22 setembro 2010

Interações Medicamentosas - uma visão simplificada

Como uma futura farmacêutica muito desconfiada, sempre gostei de dar uma boa olhada nas bulas dos medicamentos que vou tomar. Depois de estudar muito, finalmente consigo entender o que elas dizem, mas sei da dificuldade de alguns, pois são muitos termos técnicos e a maioria das pessoas pula direto para “POSOLOGIA” depois de perder a paciência.

Ao fazer isso, perdemos uma parte importante que são as “INTERAÇÕES MEDICAMENTOSAS”, pois muitos fazem uso de vários medicamentos ao mesmo tempo e saber se um vai interferir no metabolismo do outro é essencial.

É uma área muito extensa, eu não vou conseguir explicar tudo aqui e eu duvido que você teria paciência para ler até o final, mas você já terá dado um grande passo ao descobrir se o medicamento que você está fazendo uso é um inibidor enzimático ou um indutor enzimático. O que isso significa?


Ambos agem na Monoamina Oxidase (MAO), uma enzima presente no organismo que degrada monoaminas. Existem dois subtipos de MAO. Cada um deles tem preferência por um tipo de substância e se encontram em locais específicos. Para simplificar, lhe digo que muitas das substâncias presentes no nosso corpo e outras que ingerimos (como alimentos e medicamentos) são constituídas por monoaminas. Assim sendo, as pobres coitadas percorrem um longo trajeto até alcançar uma dessas enzimas para serem degradadas e eliminadas.

Quando você faz uso de, por exemplo, um medicamento que é constituído por uma amina e um outro medicamento que é um indutor enzimático, este último irá acelerar a atividade da enzima e esta por sua vez irá apressar a ação do primeiro, impedindo que esta ação seja completa.
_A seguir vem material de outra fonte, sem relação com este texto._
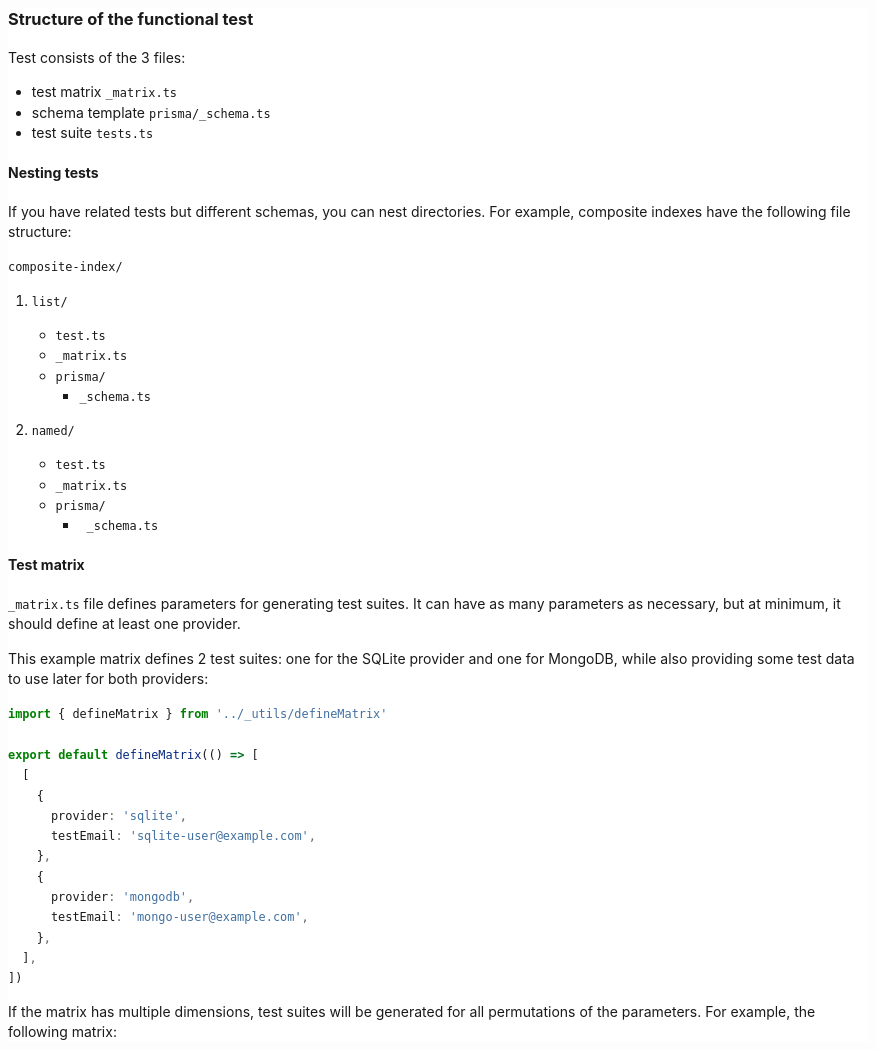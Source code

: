 ### Structure of the functional test

Test consists of the 3 files:

- test matrix `_matrix.ts`
- schema template `prisma/_schema.ts`
- test suite `tests.ts`

#### Nesting tests

If you have related tests but different schemas, you can nest directories. For example, composite indexes have the following file structure:

`composite-index/`

1.  `list/`

    - `test.ts`
    - `_matrix.ts`
    - `prisma/`
      - `_schema.ts`

2.  `named/`
    - `test.ts`
    - `_matrix.ts`
    - `prisma/`
      - ` _schema.ts`

#### Test matrix

`_matrix.ts` file defines parameters for generating test suites. It can have as many parameters as necessary, but at minimum, it should define at least one provider.

This example matrix defines 2 test suites: one for the SQLite provider and one for MongoDB, while also providing some test data to use later for both providers:

```ts
import { defineMatrix } from '../_utils/defineMatrix'

export default defineMatrix(() => [
  [
    {
      provider: 'sqlite',
      testEmail: 'sqlite-user@example.com',
    },
    {
      provider: 'mongodb',
      testEmail: 'mongo-user@example.com',
    },
  ],
])
```

If the matrix has multiple dimensions, test suites will be generated for all permutations of the parameters. For example, the following matrix:
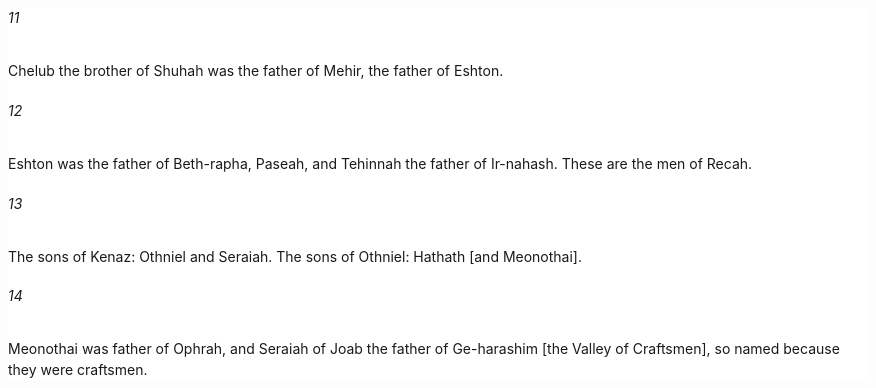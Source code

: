 ###### 11 






Chelub the brother of Shuhah was the father of Mehir, the father of Eshton. 













###### 12 






Eshton was the father of Beth-rapha, Paseah, and Tehinnah the father of Ir-nahash. These are the men of Recah. 













###### 13 






The sons of Kenaz: Othniel and Seraiah. The sons of Othniel: Hathath [and Meonothai]. 













###### 14 






Meonothai was father of Ophrah, and Seraiah of Joab the father of Ge-harashim [the Valley of Craftsmen], so named because they were craftsmen.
O mesmo ocorre com um inibidor enzimático, mas por vias inversas, ou seja, ao invés de acelerar a enzima, o inibidor vai deixá-la “lentinha” e assim as monoaminas irão acumular no teu corpo e só Deus sabe o mal que isso fará, que pode ser desde uma simples dor de cabeça até uma hemorragia cerebral.
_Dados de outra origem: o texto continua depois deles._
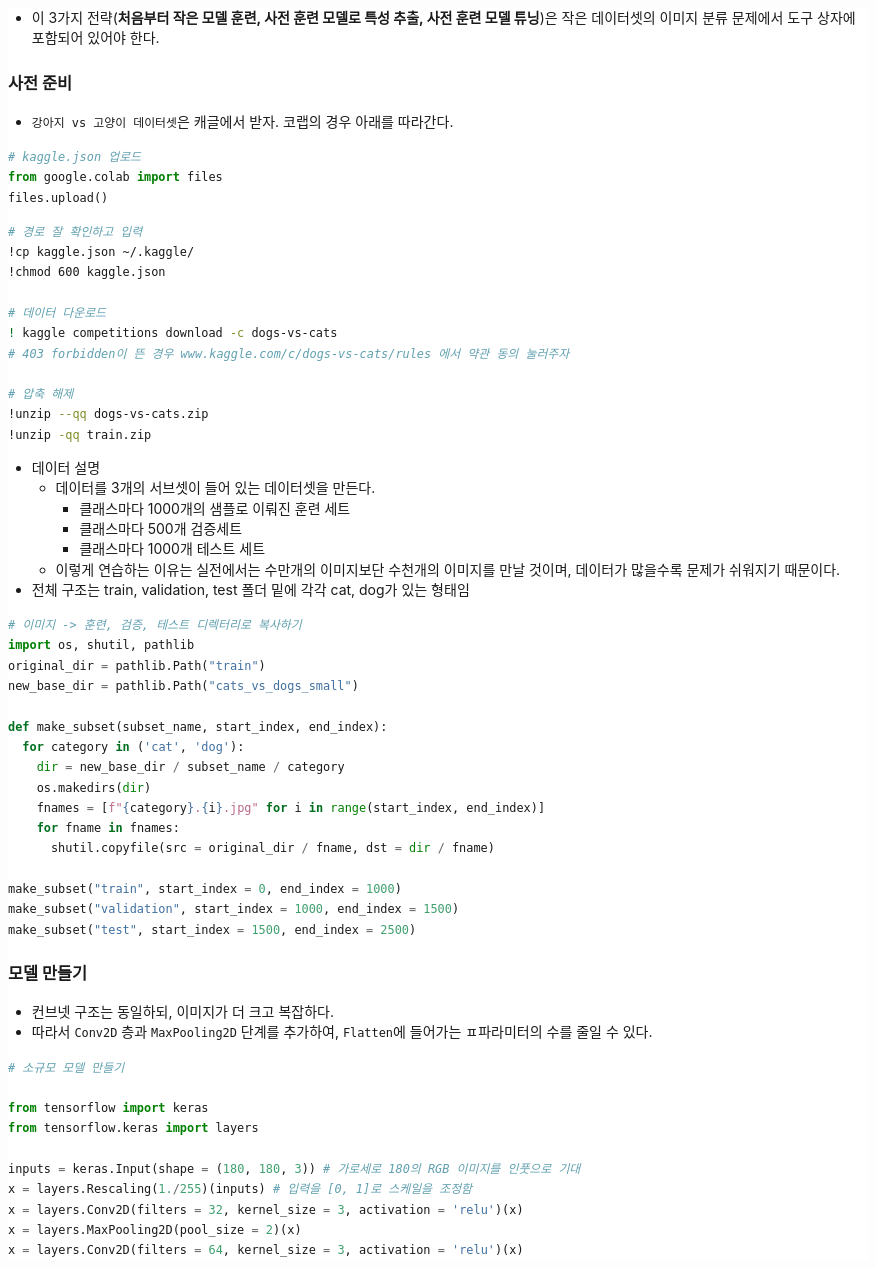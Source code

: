 - 이 3가지 전략(**처음부터 작은 모델 훈련, 사전 훈련 모델로 특성 추출, 사전 훈련 모델 튜닝**)은 작은 데이터셋의 이미지 분류 문제에서 도구 상자에 포함되어 있어야 한다.


### 사전 준비
- `강아지 vs 고양이 데이터셋`은 캐글에서 받자. 코랩의 경우 아래를 따라간다.
```python
# kaggle.json 업로드
from google.colab import files
files.upload() 
```
```sh
# 경로 잘 확인하고 입력
!cp kaggle.json ~/.kaggle/
!chmod 600 kaggle.json

# 데이터 다운로드
! kaggle competitions download -c dogs-vs-cats
# 403 forbidden이 뜬 경우 www.kaggle.com/c/dogs-vs-cats/rules 에서 약관 동의 눌러주자

# 압축 해제
!unzip --qq dogs-vs-cats.zip
!unzip -qq train.zip
```

- 데이터 설명
	- 데이터를 3개의 서브셋이 들어 있는 데이터셋을 만든다.
		- 클래스마다 1000개의 샘플로 이뤄진 훈련 세트
		- 클래스마다 500개 검증세트
		- 클래스마다 1000개 테스트 세트
	- 이렇게 연습하는 이유는 실전에서는 수만개의 이미지보단 수천개의 이미지를 만날 것이며, 데이터가 많을수록 문제가 쉬워지기 때문이다.
- 전체 구조는 train, validation, test 폴더 밑에 각각 cat, dog가 있는 형태임

```python
# 이미지 -> 훈련, 검증, 테스트 디렉터리로 복사하기
import os, shutil, pathlib
original_dir = pathlib.Path("train")
new_base_dir = pathlib.Path("cats_vs_dogs_small")

def make_subset(subset_name, start_index, end_index):
  for category in ('cat', 'dog'):
    dir = new_base_dir / subset_name / category
    os.makedirs(dir)
    fnames = [f"{category}.{i}.jpg" for i in range(start_index, end_index)]
    for fname in fnames:
      shutil.copyfile(src = original_dir / fname, dst = dir / fname)

make_subset("train", start_index = 0, end_index = 1000)
make_subset("validation", start_index = 1000, end_index = 1500)
make_subset("test", start_index = 1500, end_index = 2500)
```

### 모델 만들기
- 컨브넷 구조는 동일하되, 이미지가 더 크고 복잡하다.
- 따라서 `Conv2D` 층과 `MaxPooling2D` 단계를 추가하여, `Flatten`에 들어가는 ㅍ파라미터의 수를 줄일 수 있다.
```python
# 소규모 모델 만들기

from tensorflow import keras
from tensorflow.keras import layers

inputs = keras.Input(shape = (180, 180, 3)) # 가로세로 180의 RGB 이미지를 인풋으로 기대
x = layers.Rescaling(1./255)(inputs) # 입력을 [0, 1]로 스케일을 조정함
x = layers.Conv2D(filters = 32, kernel_size = 3, activation = 'relu')(x)
x = layers.MaxPooling2D(pool_size = 2)(x)
x = layers.Conv2D(filters = 64, kernel_size = 3, activation = 'relu')(x)
```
Exemplos de indutores enzimáticos: rifampicina (antibiótico), carbamazepina ou fenitoína (antiepilépticos), barbitúricos (sedativos), glutetimida (calmante), primidona (anticonvulsivante), tabaco (cigarro), dexametasona (corticóide), etanol (álcool etílico), isoniazida (antiepiléptico), omeprazol (antiulceroso) e muitos outros.
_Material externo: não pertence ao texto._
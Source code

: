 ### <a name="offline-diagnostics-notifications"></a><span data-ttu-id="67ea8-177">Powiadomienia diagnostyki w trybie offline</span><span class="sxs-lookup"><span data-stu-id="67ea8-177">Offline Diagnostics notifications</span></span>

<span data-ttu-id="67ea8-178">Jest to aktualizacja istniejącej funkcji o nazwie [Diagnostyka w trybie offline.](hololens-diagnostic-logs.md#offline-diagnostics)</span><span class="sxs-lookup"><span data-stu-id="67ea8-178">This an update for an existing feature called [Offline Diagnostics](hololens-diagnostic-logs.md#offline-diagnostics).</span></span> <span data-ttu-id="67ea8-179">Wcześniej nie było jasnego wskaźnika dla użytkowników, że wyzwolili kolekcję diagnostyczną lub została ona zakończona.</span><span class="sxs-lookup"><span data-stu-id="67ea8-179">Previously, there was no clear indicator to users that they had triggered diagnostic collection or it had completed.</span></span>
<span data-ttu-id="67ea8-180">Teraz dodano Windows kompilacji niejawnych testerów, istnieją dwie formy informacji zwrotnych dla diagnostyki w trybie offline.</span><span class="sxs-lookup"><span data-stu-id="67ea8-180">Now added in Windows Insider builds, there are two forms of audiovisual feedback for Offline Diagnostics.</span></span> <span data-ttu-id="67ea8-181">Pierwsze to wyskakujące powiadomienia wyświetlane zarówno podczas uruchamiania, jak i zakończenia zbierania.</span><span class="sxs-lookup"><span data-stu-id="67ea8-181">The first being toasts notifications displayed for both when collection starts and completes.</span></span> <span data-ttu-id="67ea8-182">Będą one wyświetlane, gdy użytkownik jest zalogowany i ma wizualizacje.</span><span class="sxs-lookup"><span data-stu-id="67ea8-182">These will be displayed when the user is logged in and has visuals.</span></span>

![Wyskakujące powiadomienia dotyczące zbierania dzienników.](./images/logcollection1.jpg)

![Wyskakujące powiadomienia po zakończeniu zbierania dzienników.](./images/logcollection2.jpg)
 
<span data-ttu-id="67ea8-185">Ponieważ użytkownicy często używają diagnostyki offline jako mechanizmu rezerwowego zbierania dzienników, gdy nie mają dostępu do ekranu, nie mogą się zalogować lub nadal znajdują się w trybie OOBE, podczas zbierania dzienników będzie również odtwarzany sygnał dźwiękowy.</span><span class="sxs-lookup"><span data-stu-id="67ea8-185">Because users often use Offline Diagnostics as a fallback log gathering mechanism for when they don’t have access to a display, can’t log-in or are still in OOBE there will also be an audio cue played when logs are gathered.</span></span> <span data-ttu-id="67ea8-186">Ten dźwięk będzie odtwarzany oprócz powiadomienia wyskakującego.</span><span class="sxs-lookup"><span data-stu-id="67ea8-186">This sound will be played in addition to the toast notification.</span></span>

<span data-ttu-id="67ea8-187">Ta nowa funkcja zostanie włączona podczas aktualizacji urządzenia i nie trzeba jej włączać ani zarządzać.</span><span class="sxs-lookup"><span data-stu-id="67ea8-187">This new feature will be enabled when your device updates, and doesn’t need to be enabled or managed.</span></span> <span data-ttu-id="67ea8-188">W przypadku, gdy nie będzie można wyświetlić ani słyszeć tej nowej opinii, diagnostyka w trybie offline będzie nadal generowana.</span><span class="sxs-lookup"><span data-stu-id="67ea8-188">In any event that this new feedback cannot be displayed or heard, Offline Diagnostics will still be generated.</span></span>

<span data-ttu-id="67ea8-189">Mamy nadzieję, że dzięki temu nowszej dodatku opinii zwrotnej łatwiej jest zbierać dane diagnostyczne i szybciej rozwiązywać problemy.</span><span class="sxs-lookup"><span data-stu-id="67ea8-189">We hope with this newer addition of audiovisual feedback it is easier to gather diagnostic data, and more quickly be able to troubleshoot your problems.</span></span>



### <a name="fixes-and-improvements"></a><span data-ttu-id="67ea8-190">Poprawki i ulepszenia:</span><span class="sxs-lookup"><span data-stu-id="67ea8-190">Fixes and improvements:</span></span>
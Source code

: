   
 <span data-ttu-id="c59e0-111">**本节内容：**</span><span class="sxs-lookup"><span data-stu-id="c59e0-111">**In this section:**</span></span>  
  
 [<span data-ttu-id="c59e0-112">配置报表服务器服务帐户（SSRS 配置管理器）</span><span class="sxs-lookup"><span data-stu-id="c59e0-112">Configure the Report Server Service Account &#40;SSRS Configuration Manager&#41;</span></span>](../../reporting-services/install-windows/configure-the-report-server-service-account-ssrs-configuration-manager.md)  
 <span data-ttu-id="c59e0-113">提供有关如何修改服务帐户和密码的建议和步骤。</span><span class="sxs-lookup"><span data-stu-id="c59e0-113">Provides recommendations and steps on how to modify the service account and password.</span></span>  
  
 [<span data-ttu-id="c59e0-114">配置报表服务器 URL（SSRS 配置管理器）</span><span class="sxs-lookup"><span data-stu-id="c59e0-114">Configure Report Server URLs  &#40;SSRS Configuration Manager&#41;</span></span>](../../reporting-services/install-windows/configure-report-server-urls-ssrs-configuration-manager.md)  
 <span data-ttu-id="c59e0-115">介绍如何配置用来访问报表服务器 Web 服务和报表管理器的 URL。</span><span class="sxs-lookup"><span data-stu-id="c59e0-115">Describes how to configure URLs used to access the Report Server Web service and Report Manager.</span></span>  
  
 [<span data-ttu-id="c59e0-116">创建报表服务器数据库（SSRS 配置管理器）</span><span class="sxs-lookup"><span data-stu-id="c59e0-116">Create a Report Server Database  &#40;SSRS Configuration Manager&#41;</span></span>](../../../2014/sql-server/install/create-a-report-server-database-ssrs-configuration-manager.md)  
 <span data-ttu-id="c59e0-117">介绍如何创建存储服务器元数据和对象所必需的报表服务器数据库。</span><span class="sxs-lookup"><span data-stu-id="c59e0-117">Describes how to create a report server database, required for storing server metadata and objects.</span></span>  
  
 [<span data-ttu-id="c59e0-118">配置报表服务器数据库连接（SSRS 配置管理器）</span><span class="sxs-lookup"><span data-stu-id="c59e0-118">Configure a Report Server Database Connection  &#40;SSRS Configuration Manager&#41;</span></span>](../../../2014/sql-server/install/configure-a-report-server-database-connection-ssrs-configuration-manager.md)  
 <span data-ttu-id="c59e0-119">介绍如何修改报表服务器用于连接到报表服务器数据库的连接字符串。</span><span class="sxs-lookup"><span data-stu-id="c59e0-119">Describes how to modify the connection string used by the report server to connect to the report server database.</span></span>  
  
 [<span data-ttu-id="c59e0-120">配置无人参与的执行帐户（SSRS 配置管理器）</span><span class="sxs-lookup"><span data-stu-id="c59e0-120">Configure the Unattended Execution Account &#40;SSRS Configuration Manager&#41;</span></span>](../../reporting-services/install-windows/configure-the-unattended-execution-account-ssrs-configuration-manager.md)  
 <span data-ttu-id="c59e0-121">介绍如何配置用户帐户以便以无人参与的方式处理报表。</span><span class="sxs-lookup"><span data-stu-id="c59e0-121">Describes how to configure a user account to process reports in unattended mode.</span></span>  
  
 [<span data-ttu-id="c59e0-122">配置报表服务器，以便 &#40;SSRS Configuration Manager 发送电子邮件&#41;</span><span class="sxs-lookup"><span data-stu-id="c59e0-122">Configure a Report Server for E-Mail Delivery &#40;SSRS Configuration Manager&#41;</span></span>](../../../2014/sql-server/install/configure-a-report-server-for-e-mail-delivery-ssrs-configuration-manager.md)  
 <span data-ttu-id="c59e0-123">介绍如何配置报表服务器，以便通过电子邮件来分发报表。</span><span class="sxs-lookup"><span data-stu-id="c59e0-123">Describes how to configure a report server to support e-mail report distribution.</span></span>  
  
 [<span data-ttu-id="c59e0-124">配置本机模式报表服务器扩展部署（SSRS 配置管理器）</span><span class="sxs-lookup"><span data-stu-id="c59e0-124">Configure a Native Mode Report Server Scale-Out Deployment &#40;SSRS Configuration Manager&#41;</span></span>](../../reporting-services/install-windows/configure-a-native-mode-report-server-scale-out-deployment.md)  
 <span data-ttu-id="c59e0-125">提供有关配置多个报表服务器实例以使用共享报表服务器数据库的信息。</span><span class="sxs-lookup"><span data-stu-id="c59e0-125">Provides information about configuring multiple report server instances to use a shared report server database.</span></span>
Exemplos de inibidores enzimáticos: alopurinol (anti-hiperuricêmico), cloranfenicol (antibiótico), cimetidina (antiulceroso), ciprofloxacino (antibiótico), dextropropoxifeno (opióide), dissulfiram (coadjuvante no tratamento do alcoolismo), eritromicina (antibiótico), fluconazol (antimicótico), fluoxetina (antidepressivo - Prozac), isoniazida (anticonvulsivante), cetoconazol (antifúngico), metronidazol (antiprotozoário), fenilbutazona (antiinflamatório) e verapamil (antiarrítmico) , antidepressivos da classe dos inibidores da MAO, entre outros.

IMPORTANTE

Quando você estiver fazendo uso de um inibidor enzimático (como os antidepressivos), diminua o consumo de produtos com elevada concentração de tiramina (uma amina metabolizada pela MAO), tais como banana, chocolate e queijos curados, pois o acúmulo de tiramina pode causar os efeitos adversos citados acima.

Um comentário:

Anônimo disse...

Muito interessante a matéria. Até hoje desconhecia uma informação tão importante. Estarei enviando para meus contatos.